The beat has this nervous, urban energy, a city-at-night sheen. But then the choruses hit, and a heavy guitar tone erupts like a dropped cast-iron pan during a quiet confession. It’s an astonishingly effective move. That sound, for a brief moment, makes me think of the specific metallic tang of old railway lines on a hot day – the smell of a place you’re desperate to leave. The polished production from Taylor ensures these gear-shifts feel intentional, like the cracking facade of someone trying desperately to keep a conversation civil.

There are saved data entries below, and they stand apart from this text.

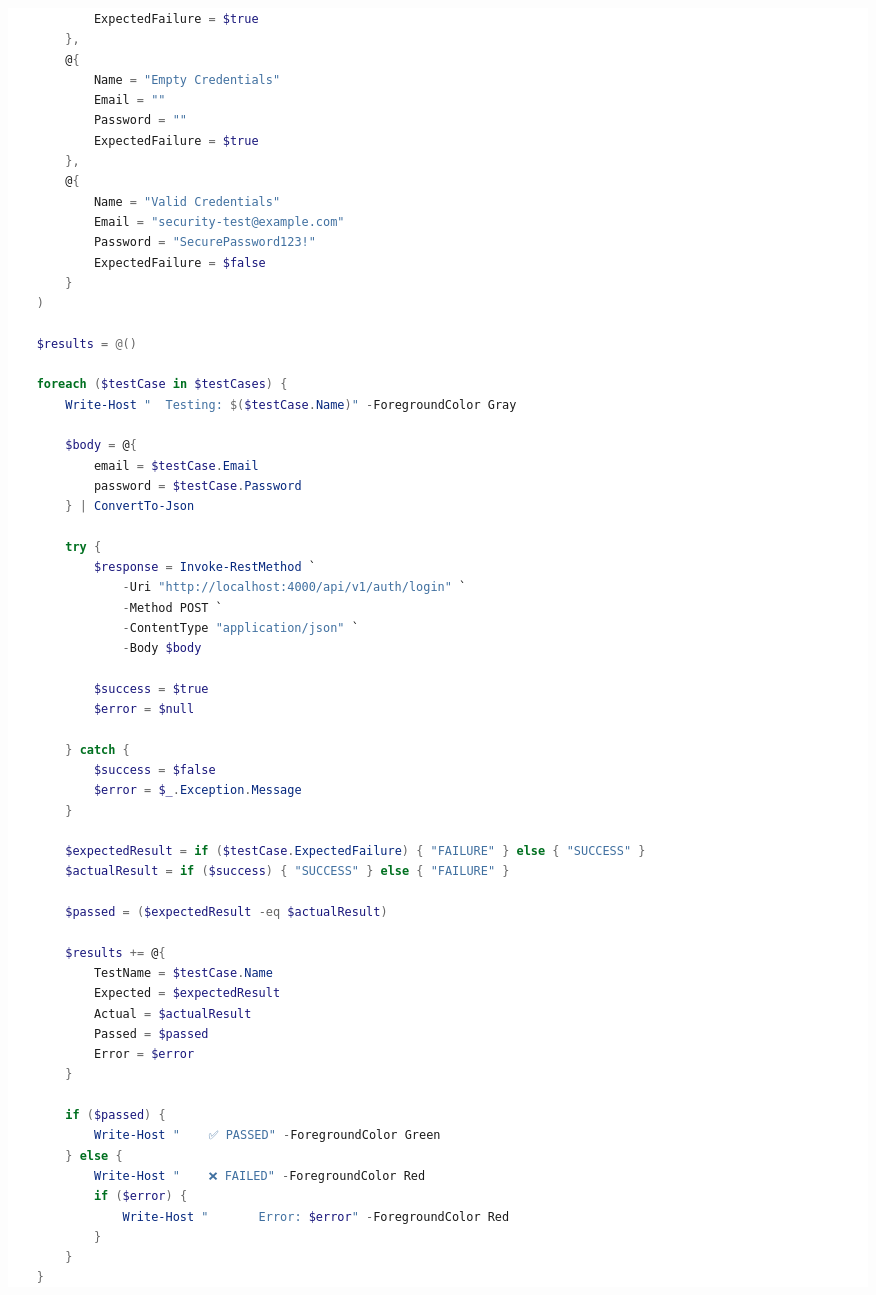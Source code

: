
```powershell
            ExpectedFailure = $true
        },
        @{
            Name = "Empty Credentials"
            Email = ""
            Password = ""
            ExpectedFailure = $true
        },
        @{
            Name = "Valid Credentials"
            Email = "security-test@example.com"
            Password = "SecurePassword123!"
            ExpectedFailure = $false
        }
    )

    $results = @()

    foreach ($testCase in $testCases) {
        Write-Host "  Testing: $($testCase.Name)" -ForegroundColor Gray

        $body = @{
            email = $testCase.Email
            password = $testCase.Password
        } | ConvertTo-Json

        try {
            $response = Invoke-RestMethod `
                -Uri "http://localhost:4000/api/v1/auth/login" `
                -Method POST `
                -ContentType "application/json" `
                -Body $body

            $success = $true
            $error = $null

        } catch {
            $success = $false
            $error = $_.Exception.Message
        }

        $expectedResult = if ($testCase.ExpectedFailure) { "FAILURE" } else { "SUCCESS" }
        $actualResult = if ($success) { "SUCCESS" } else { "FAILURE" }

        $passed = ($expectedResult -eq $actualResult)

        $results += @{
            TestName = $testCase.Name
            Expected = $expectedResult
            Actual = $actualResult
            Passed = $passed
            Error = $error
        }

        if ($passed) {
            Write-Host "    ✅ PASSED" -ForegroundColor Green
        } else {
            Write-Host "    ❌ FAILED" -ForegroundColor Red
            if ($error) {
                Write-Host "       Error: $error" -ForegroundColor Red
            }
        }
    }
```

This isn’t merely a lament; it’s a diagnosis. Morrison’s narrative perfectly captures the particular torment of loving someone who is perceptive in every aspect of life, except when it comes to you. He’s caught in that awful loop, idealizing a past that no longer exists while battling a present that refuses to connect. The name “thinking silly” itself begins to feel less like a quirky moniker and more like the narrator’s own exhausted self-gaslighting.
The song doesn’t resolve, it just fades out on that heavy, distorted riff, leaving you with the feeling of a phone call that ended abruptly. It offers no catharsis, only a precise and unsettling reflection of a very modern heartbreak. What do you do when the music tells you to dance, but the words confirm you’re already dancing alone?